Stored data
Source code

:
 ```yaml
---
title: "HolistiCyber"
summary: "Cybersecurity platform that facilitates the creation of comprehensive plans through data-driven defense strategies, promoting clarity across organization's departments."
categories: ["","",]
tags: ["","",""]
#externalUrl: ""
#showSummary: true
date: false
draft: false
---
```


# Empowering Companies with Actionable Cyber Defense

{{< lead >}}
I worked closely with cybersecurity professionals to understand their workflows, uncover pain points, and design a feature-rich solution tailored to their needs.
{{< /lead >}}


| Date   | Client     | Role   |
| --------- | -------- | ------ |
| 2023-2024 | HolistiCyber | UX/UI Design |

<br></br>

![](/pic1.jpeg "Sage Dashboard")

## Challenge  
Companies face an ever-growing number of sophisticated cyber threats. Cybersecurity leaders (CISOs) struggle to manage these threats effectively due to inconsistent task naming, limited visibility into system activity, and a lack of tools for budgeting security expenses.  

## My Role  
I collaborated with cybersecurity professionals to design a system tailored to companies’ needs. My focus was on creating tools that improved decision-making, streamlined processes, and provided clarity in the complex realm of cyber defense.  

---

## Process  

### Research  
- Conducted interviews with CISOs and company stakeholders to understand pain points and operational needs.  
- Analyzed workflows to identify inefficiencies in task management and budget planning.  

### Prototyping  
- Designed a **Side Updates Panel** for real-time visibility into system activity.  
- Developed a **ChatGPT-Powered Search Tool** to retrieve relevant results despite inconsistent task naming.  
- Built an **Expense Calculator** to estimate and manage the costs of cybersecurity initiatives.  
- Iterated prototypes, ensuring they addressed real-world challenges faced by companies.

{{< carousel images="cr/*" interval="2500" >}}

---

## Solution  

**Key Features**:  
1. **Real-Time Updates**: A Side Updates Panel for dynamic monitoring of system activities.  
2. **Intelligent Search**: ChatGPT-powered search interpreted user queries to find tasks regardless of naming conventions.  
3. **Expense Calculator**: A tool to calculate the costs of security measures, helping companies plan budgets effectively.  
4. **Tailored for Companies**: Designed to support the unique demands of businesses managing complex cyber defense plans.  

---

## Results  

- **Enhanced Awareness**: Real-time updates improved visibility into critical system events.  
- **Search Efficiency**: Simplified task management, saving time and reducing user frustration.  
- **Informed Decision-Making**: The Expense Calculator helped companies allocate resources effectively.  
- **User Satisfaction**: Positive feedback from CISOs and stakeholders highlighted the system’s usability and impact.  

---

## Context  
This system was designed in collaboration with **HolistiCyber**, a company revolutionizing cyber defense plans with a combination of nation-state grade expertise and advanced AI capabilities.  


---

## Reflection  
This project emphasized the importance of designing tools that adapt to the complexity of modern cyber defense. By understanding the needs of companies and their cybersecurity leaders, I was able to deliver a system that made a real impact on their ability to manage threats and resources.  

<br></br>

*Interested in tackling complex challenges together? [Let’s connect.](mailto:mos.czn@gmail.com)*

**ABOUT THIS EXERCISE**
Reproduce exactly, and only, the lines from the start of the entries through the one that contains "- Designed a".

**FINISHED TASK**
Source code

:
 ```yaml
---
title: "HolistiCyber"
summary: "Cybersecurity platform that facilitates the creation of comprehensive plans through data-driven defense strategies, promoting clarity across organization's departments."
categories: ["","",]
tags: ["","",""]
#externalUrl: ""
#showSummary: true
date: false
draft: false
---
```


# Empowering Companies with Actionable Cyber Defense

{{< lead >}}
I worked closely with cybersecurity professionals to understand their workflows, uncover pain points, and design a feature-rich solution tailored to their needs.
{{< /lead >}}


| Date   | Client     | Role   |
| --------- | -------- | ------ |
| 2023-2024 | HolistiCyber | UX/UI Design |

<br></br>

![](/pic1.jpeg "Sage Dashboard")

## Challenge  
Companies face an ever-growing number of sophisticated cyber threats. Cybersecurity leaders (CISOs) struggle to manage these threats effectively due to inconsistent task naming, limited visibility into system activity, and a lack of tools for budgeting security expenses.  

## My Role  
I collaborated with cybersecurity professionals to design a system tailored to companies’ needs. My focus was on creating tools that improved decision-making, streamlined processes, and provided clarity in the complex realm of cyber defense.  

---

## Process  

### Research  
- Conducted interviews with CISOs and company stakeholders to understand pain points and operational needs.  
- Analyzed workflows to identify inefficiencies in task management and budget planning.  

### Prototyping  
- Designed a **Side Updates Panel** for real-time visibility into system activity.  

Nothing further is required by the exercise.